* [PROBLEM]:
Beginning with the line that holds "[search]: /azure/search/", set down each line of the data below through the very last, exactly as given, and nothing beyond that.

===== DATA EXCERPTS =====

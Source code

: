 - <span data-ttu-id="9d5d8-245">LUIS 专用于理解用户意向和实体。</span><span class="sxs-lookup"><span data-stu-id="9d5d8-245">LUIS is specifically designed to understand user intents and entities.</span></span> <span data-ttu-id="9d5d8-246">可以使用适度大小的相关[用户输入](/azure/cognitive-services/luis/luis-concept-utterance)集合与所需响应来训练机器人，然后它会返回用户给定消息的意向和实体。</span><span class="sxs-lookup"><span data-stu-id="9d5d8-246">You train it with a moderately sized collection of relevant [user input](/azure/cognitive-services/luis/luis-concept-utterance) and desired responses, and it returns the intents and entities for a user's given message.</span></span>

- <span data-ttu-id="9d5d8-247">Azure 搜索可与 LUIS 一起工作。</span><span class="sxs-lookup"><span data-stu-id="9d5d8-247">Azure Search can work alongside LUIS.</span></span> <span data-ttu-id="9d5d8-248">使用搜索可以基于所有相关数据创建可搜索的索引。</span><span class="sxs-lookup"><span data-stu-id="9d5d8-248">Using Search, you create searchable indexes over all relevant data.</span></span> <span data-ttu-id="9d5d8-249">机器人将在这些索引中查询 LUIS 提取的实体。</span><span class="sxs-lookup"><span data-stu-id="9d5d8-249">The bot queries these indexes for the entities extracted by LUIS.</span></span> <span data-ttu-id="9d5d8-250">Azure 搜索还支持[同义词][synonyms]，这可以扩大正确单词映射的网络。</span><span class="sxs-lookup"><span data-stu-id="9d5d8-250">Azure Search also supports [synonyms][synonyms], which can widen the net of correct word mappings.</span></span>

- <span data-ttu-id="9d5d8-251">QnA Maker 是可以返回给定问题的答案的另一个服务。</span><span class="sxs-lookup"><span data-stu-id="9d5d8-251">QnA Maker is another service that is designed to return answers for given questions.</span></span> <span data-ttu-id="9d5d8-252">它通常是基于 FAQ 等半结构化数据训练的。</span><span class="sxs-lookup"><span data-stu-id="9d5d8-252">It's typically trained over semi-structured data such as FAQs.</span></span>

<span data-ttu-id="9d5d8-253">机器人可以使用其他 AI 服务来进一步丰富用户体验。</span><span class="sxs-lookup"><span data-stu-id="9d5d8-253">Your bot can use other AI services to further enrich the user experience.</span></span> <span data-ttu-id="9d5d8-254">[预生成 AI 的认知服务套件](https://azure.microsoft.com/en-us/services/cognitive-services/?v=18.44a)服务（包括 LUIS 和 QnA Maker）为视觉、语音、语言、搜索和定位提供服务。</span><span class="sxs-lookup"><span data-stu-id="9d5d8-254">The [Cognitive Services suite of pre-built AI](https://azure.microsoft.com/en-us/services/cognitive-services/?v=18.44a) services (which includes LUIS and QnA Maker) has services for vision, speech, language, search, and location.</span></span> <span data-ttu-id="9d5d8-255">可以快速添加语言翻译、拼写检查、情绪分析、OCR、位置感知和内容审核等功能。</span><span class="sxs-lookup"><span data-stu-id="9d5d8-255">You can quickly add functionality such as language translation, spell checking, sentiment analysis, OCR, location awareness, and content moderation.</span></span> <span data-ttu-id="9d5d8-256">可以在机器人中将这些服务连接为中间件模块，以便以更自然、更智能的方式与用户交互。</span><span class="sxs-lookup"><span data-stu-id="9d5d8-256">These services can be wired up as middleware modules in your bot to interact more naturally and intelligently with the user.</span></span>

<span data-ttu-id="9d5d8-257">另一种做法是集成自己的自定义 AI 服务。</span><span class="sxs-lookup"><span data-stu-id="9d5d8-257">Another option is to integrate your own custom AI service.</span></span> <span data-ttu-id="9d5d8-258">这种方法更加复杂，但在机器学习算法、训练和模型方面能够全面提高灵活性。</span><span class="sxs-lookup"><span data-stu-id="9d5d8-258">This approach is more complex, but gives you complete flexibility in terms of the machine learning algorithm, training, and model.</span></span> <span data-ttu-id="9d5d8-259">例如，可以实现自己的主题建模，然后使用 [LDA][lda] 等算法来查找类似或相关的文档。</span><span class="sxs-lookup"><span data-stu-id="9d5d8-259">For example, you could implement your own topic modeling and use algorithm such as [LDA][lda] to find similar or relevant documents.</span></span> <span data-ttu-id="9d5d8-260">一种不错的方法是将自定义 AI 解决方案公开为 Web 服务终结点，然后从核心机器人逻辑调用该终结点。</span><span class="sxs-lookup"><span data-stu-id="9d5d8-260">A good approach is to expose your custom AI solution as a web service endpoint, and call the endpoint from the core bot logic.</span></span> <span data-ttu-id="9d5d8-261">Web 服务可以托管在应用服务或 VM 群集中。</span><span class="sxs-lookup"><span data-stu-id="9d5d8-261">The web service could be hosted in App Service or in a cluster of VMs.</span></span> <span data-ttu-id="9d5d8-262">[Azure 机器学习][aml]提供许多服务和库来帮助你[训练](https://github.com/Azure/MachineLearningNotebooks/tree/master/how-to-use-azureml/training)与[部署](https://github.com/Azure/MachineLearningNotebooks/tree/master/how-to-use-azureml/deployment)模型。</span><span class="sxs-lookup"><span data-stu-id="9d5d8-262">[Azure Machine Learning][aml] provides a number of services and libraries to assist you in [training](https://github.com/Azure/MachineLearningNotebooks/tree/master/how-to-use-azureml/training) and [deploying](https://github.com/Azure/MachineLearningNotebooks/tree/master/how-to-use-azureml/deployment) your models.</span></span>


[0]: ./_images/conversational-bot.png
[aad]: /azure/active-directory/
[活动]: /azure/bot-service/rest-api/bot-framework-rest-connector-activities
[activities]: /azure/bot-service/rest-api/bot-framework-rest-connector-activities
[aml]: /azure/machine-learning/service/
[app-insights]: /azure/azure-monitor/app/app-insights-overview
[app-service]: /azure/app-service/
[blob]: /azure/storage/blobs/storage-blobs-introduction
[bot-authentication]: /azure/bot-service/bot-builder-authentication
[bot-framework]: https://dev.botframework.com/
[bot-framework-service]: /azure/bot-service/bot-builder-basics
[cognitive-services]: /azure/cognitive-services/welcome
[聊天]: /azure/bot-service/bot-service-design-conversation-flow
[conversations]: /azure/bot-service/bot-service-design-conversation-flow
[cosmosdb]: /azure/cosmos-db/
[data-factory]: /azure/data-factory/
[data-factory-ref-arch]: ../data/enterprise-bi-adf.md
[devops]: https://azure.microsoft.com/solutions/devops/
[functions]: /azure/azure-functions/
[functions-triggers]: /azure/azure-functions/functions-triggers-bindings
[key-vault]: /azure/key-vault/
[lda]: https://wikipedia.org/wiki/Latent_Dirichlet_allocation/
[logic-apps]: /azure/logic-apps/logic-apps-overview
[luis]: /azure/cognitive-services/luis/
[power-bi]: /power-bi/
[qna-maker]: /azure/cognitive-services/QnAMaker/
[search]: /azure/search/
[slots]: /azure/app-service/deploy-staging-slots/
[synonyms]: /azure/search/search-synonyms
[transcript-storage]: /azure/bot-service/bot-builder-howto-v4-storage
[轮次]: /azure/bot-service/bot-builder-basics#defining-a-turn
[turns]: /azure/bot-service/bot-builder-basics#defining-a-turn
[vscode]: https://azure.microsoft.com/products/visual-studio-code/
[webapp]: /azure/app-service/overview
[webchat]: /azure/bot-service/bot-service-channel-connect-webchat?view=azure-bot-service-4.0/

=====

* [WRITTEN SOLUTION]:
[search]: /azure/search/
[slots]: /azure/app-service/deploy-staging-slots/
[synonyms]: /azure/search/search-synonyms
[transcript-storage]: /azure/bot-service/bot-builder-howto-v4-storage
[轮次]: /azure/bot-service/bot-builder-basics#defining-a-turn
[turns]: /azure/bot-service/bot-builder-basics#defining-a-turn
[vscode]: https://azure.microsoft.com/products/visual-studio-code/
[webapp]: /azure/app-service/overview
[webchat]: /azure/bot-service/bot-service-channel-connect-webchat?view=azure-bot-service-4.0/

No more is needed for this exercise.